## Task instructions
In the records that follow, find each line with the word "figure" and copy it.

(Stored data)
______

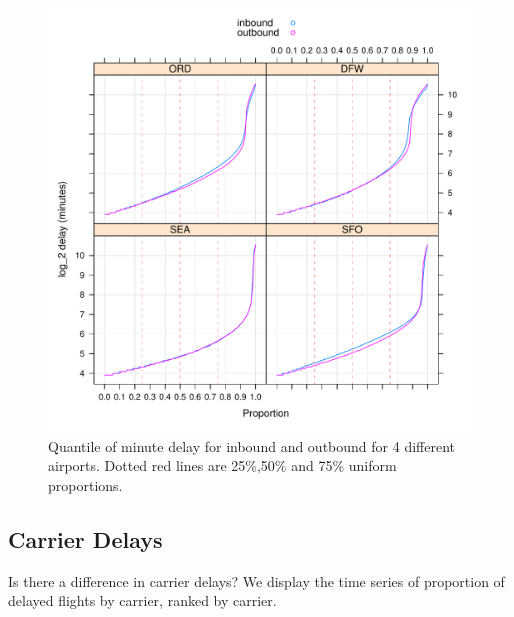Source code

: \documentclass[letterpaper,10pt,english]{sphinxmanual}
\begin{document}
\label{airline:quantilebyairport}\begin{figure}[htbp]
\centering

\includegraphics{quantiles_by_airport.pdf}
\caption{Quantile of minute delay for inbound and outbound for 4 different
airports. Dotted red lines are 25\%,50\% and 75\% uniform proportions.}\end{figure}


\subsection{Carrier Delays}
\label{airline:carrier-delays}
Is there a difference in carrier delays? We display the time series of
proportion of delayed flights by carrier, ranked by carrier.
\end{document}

______

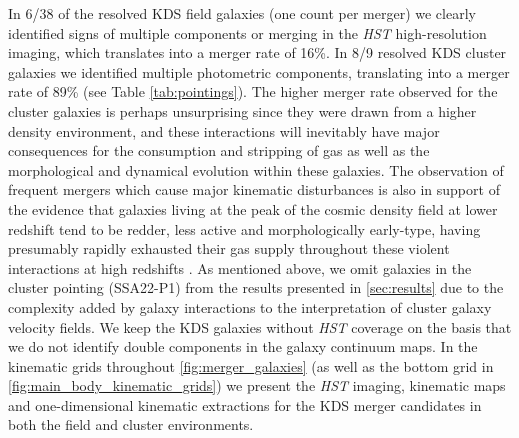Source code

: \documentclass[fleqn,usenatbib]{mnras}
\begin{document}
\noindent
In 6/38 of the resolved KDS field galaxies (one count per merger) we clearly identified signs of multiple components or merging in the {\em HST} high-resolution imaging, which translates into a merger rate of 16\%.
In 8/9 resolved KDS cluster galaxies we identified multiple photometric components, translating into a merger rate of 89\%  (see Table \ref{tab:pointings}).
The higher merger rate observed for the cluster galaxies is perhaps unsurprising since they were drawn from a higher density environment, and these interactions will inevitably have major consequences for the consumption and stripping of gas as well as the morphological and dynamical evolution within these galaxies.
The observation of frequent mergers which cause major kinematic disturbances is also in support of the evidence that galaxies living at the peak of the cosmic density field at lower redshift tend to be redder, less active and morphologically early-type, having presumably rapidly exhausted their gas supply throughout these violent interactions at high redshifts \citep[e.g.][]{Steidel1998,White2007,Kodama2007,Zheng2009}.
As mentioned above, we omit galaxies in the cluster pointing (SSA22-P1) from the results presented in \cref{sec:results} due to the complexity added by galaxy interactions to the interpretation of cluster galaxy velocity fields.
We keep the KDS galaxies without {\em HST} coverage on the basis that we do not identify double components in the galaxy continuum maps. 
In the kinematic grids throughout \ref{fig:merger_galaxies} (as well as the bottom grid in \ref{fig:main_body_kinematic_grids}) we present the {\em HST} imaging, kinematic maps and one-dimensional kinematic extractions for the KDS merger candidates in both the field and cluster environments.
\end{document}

______

## Answer to this problem
\label{airline:quantilebyairport}\begin{figure}[htbp]
airports. Dotted red lines are 25\%,50\% and 75\% uniform proportions.}\end{figure}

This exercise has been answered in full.